__Work task__. Using the records below, write out again exactly the lines that begin at the line containing "2&nbsp; -&nbsp; -&nbsp;&nbsp;&nbsp;&nbsp;&nbsp;" and end at the line containing "3&nbsp; -&nbsp; -&nbsp;&nbsp;&nbsp;&nbsp;&nbsp;", and no other lines.

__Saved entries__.

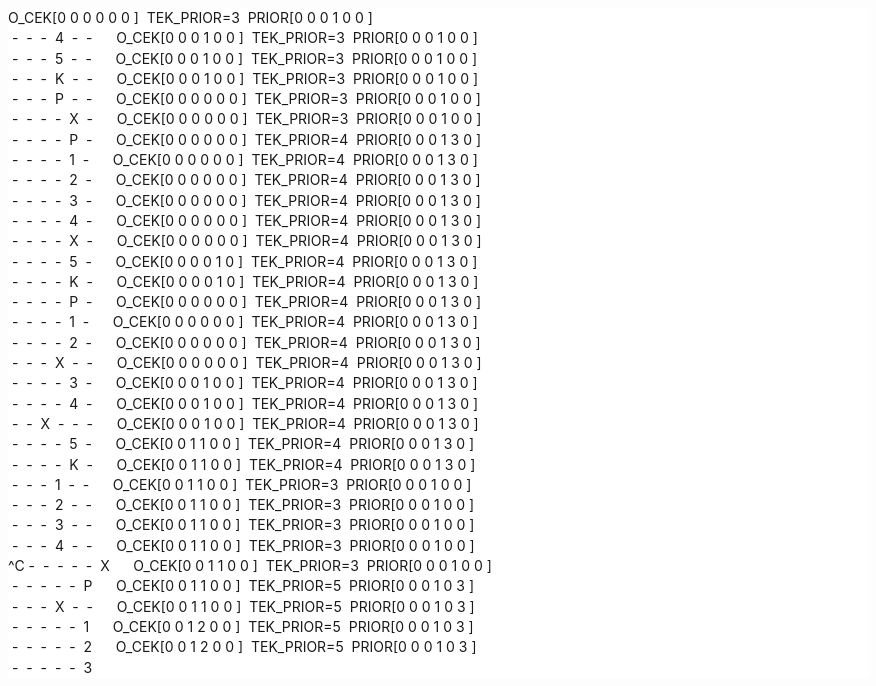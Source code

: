 O_CEK[0 0 0 0 0 0 ]&nbsp; TEK_PRIOR=3&nbsp; PRIOR[0 0 0 1 0 0 ]<br>
&nbsp;-&nbsp; -&nbsp; -&nbsp; 4&nbsp; -&nbsp; -&nbsp;&nbsp;&nbsp;&nbsp;&nbsp; 
O_CEK[0 0 0 1 0 0 ]&nbsp; TEK_PRIOR=3&nbsp; PRIOR[0 0 0 1 0 0 ]<br>
&nbsp;-&nbsp; -&nbsp; -&nbsp; 5&nbsp; -&nbsp; -&nbsp;&nbsp;&nbsp;&nbsp;&nbsp; 
O_CEK[0 0 0 1 0 0 ]&nbsp; TEK_PRIOR=3&nbsp; PRIOR[0 0 0 1 0 0 ]<br>
&nbsp;-&nbsp; -&nbsp; -&nbsp; K&nbsp; -&nbsp; -&nbsp;&nbsp;&nbsp;&nbsp;&nbsp; 
O_CEK[0 0 0 1 0 0 ]&nbsp; TEK_PRIOR=3&nbsp; PRIOR[0 0 0 1 0 0 ]<br>
&nbsp;-&nbsp; -&nbsp; -&nbsp; P&nbsp; -&nbsp; -&nbsp;&nbsp;&nbsp;&nbsp;&nbsp; 
O_CEK[0 0 0 0 0 0 ]&nbsp; TEK_PRIOR=3&nbsp; PRIOR[0 0 0 1 0 0 ]<br>
&nbsp;-&nbsp; -&nbsp; -&nbsp; -&nbsp; X&nbsp; -&nbsp;&nbsp;&nbsp;&nbsp;&nbsp; 
O_CEK[0 0 0 0 0 0 ]&nbsp; TEK_PRIOR=3&nbsp; PRIOR[0 0 0 1 0 0 ]<br>
&nbsp;-&nbsp; -&nbsp; -&nbsp; -&nbsp; P&nbsp; -&nbsp;&nbsp;&nbsp;&nbsp;&nbsp; 
O_CEK[0 0 0 0 0 0 ]&nbsp; TEK_PRIOR=4&nbsp; PRIOR[0 0 0 1 3 0 ]<br>
&nbsp;-&nbsp; -&nbsp; -&nbsp; -&nbsp; 1&nbsp; -&nbsp;&nbsp;&nbsp;&nbsp;&nbsp; 
O_CEK[0 0 0 0 0 0 ]&nbsp; TEK_PRIOR=4&nbsp; PRIOR[0 0 0 1 3 0 ]<br>
&nbsp;-&nbsp; -&nbsp; -&nbsp; -&nbsp; 2&nbsp; -&nbsp;&nbsp;&nbsp;&nbsp;&nbsp; 
O_CEK[0 0 0 0 0 0 ]&nbsp; TEK_PRIOR=4&nbsp; PRIOR[0 0 0 1 3 0 ]<br>
&nbsp;-&nbsp; -&nbsp; -&nbsp; -&nbsp; 3&nbsp; -&nbsp;&nbsp;&nbsp;&nbsp;&nbsp; 
O_CEK[0 0 0 0 0 0 ]&nbsp; TEK_PRIOR=4&nbsp; PRIOR[0 0 0 1 3 0 ]<br>
&nbsp;-&nbsp; -&nbsp; -&nbsp; -&nbsp; 4&nbsp; -&nbsp;&nbsp;&nbsp;&nbsp;&nbsp; 
O_CEK[0 0 0 0 0 0 ]&nbsp; TEK_PRIOR=4&nbsp; PRIOR[0 0 0 1 3 0 ]<br>
&nbsp;-&nbsp; -&nbsp; -&nbsp; -&nbsp; X&nbsp; -&nbsp;&nbsp;&nbsp;&nbsp;&nbsp; 
O_CEK[0 0 0 0 0 0 ]&nbsp; TEK_PRIOR=4&nbsp; PRIOR[0 0 0 1 3 0 ]<br>
&nbsp;-&nbsp; -&nbsp; -&nbsp; -&nbsp; 5&nbsp; -&nbsp;&nbsp;&nbsp;&nbsp;&nbsp; 
O_CEK[0 0 0 0 1 0 ]&nbsp; TEK_PRIOR=4&nbsp; PRIOR[0 0 0 1 3 0 ]<br>
&nbsp;-&nbsp; -&nbsp; -&nbsp; -&nbsp; K&nbsp; -&nbsp;&nbsp;&nbsp;&nbsp;&nbsp; 
O_CEK[0 0 0 0 1 0 ]&nbsp; TEK_PRIOR=4&nbsp; PRIOR[0 0 0 1 3 0 ]<br>
&nbsp;-&nbsp; -&nbsp; -&nbsp; -&nbsp; P&nbsp; -&nbsp;&nbsp;&nbsp;&nbsp;&nbsp; 
O_CEK[0 0 0 0 0 0 ]&nbsp; TEK_PRIOR=4&nbsp; PRIOR[0 0 0 1 3 0 ]<br>
&nbsp;-&nbsp; -&nbsp; -&nbsp; -&nbsp; 1&nbsp; -&nbsp;&nbsp;&nbsp;&nbsp;&nbsp; 
O_CEK[0 0 0 0 0 0 ]&nbsp; TEK_PRIOR=4&nbsp; PRIOR[0 0 0 1 3 0 ]<br>
&nbsp;-&nbsp; -&nbsp; -&nbsp; -&nbsp; 2&nbsp; -&nbsp;&nbsp;&nbsp;&nbsp;&nbsp; 
O_CEK[0 0 0 0 0 0 ]&nbsp; TEK_PRIOR=4&nbsp; PRIOR[0 0 0 1 3 0 ]<br>
&nbsp;-&nbsp; -&nbsp; -&nbsp; X&nbsp; -&nbsp; -&nbsp;&nbsp;&nbsp;&nbsp;&nbsp; 
O_CEK[0 0 0 0 0 0 ]&nbsp; TEK_PRIOR=4&nbsp; PRIOR[0 0 0 1 3 0 ]<br>
&nbsp;-&nbsp; -&nbsp; -&nbsp; -&nbsp; 3&nbsp; -&nbsp;&nbsp;&nbsp;&nbsp;&nbsp; 
O_CEK[0 0 0 1 0 0 ]&nbsp; TEK_PRIOR=4&nbsp; PRIOR[0 0 0 1 3 0 ]<br>
&nbsp;-&nbsp; -&nbsp; -&nbsp; -&nbsp; 4&nbsp; -&nbsp;&nbsp;&nbsp;&nbsp;&nbsp; 
O_CEK[0 0 0 1 0 0 ]&nbsp; TEK_PRIOR=4&nbsp; PRIOR[0 0 0 1 3 0 ]<br>
&nbsp;-&nbsp; -&nbsp; X&nbsp; -&nbsp; -&nbsp; -&nbsp;&nbsp;&nbsp;&nbsp;&nbsp; 
O_CEK[0 0 0 1 0 0 ]&nbsp; TEK_PRIOR=4&nbsp; PRIOR[0 0 0 1 3 0 ]<br>
&nbsp;-&nbsp; -&nbsp; -&nbsp; -&nbsp; 5&nbsp; -&nbsp;&nbsp;&nbsp;&nbsp;&nbsp; 
O_CEK[0 0 1 1 0 0 ]&nbsp; TEK_PRIOR=4&nbsp; PRIOR[0 0 0 1 3 0 ]<br>
&nbsp;-&nbsp; -&nbsp; -&nbsp; -&nbsp; K&nbsp; -&nbsp;&nbsp;&nbsp;&nbsp;&nbsp; 
O_CEK[0 0 1 1 0 0 ]&nbsp; TEK_PRIOR=4&nbsp; PRIOR[0 0 0 1 3 0 ]<br>
&nbsp;-&nbsp; -&nbsp; -&nbsp; 1&nbsp; -&nbsp; -&nbsp;&nbsp;&nbsp;&nbsp;&nbsp; 
O_CEK[0 0 1 1 0 0 ]&nbsp; TEK_PRIOR=3&nbsp; PRIOR[0 0 0 1 0 0 ]<br>
&nbsp;-&nbsp; -&nbsp; -&nbsp; 2&nbsp; -&nbsp; -&nbsp;&nbsp;&nbsp;&nbsp;&nbsp; 
O_CEK[0 0 1 1 0 0 ]&nbsp; TEK_PRIOR=3&nbsp; PRIOR[0 0 0 1 0 0 ]<br>
&nbsp;-&nbsp; -&nbsp; -&nbsp; 3&nbsp; -&nbsp; -&nbsp;&nbsp;&nbsp;&nbsp;&nbsp; 
O_CEK[0 0 1 1 0 0 ]&nbsp; TEK_PRIOR=3&nbsp; PRIOR[0 0 0 1 0 0 ]<br>
&nbsp;-&nbsp; -&nbsp; -&nbsp; 4&nbsp; -&nbsp; -&nbsp;&nbsp;&nbsp;&nbsp;&nbsp; 
O_CEK[0 0 1 1 0 0 ]&nbsp; TEK_PRIOR=3&nbsp; PRIOR[0 0 0 1 0 0 ]<br>
^C -&nbsp; -&nbsp; -&nbsp; -&nbsp; -&nbsp; X&nbsp;&nbsp;&nbsp;&nbsp;&nbsp; 
O_CEK[0 0 1 1 0 0 ]&nbsp; TEK_PRIOR=3&nbsp; PRIOR[0 0 0 1 0 0 ]<br>
&nbsp;-&nbsp; -&nbsp; -&nbsp; -&nbsp; -&nbsp; P&nbsp;&nbsp;&nbsp;&nbsp;&nbsp; 
O_CEK[0 0 1 1 0 0 ]&nbsp; TEK_PRIOR=5&nbsp; PRIOR[0 0 0 1 0 3 ]<br>
&nbsp;-&nbsp; -&nbsp; -&nbsp; X&nbsp; -&nbsp; -&nbsp;&nbsp;&nbsp;&nbsp;&nbsp; 
O_CEK[0 0 1 1 0 0 ]&nbsp; TEK_PRIOR=5&nbsp; PRIOR[0 0 0 1 0 3 ]<br>
&nbsp;-&nbsp; -&nbsp; -&nbsp; -&nbsp; -&nbsp; 1&nbsp;&nbsp;&nbsp;&nbsp;&nbsp; 
O_CEK[0 0 1 2 0 0 ]&nbsp; TEK_PRIOR=5&nbsp; PRIOR[0 0 0 1 0 3 ]<br>
&nbsp;-&nbsp; -&nbsp; -&nbsp; -&nbsp; -&nbsp; 2&nbsp;&nbsp;&nbsp;&nbsp;&nbsp; 
O_CEK[0 0 1 2 0 0 ]&nbsp; TEK_PRIOR=5&nbsp; PRIOR[0 0 0 1 0 3 ]<br>
&nbsp;-&nbsp; -&nbsp; -&nbsp; -&nbsp; -&nbsp; 3&nbsp;&nbsp;&nbsp;&nbsp;&nbsp;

__Output of the task__.
&nbsp;-&nbsp; -&nbsp; -&nbsp; 2&nbsp; -&nbsp; -&nbsp;&nbsp;&nbsp;&nbsp;&nbsp; 
O_CEK[0 0 1 1 0 0 ]&nbsp; TEK_PRIOR=3&nbsp; PRIOR[0 0 0 1 0 0 ]<br>
&nbsp;-&nbsp; -&nbsp; -&nbsp; 3&nbsp; -&nbsp; -&nbsp;&nbsp;&nbsp;&nbsp;&nbsp; 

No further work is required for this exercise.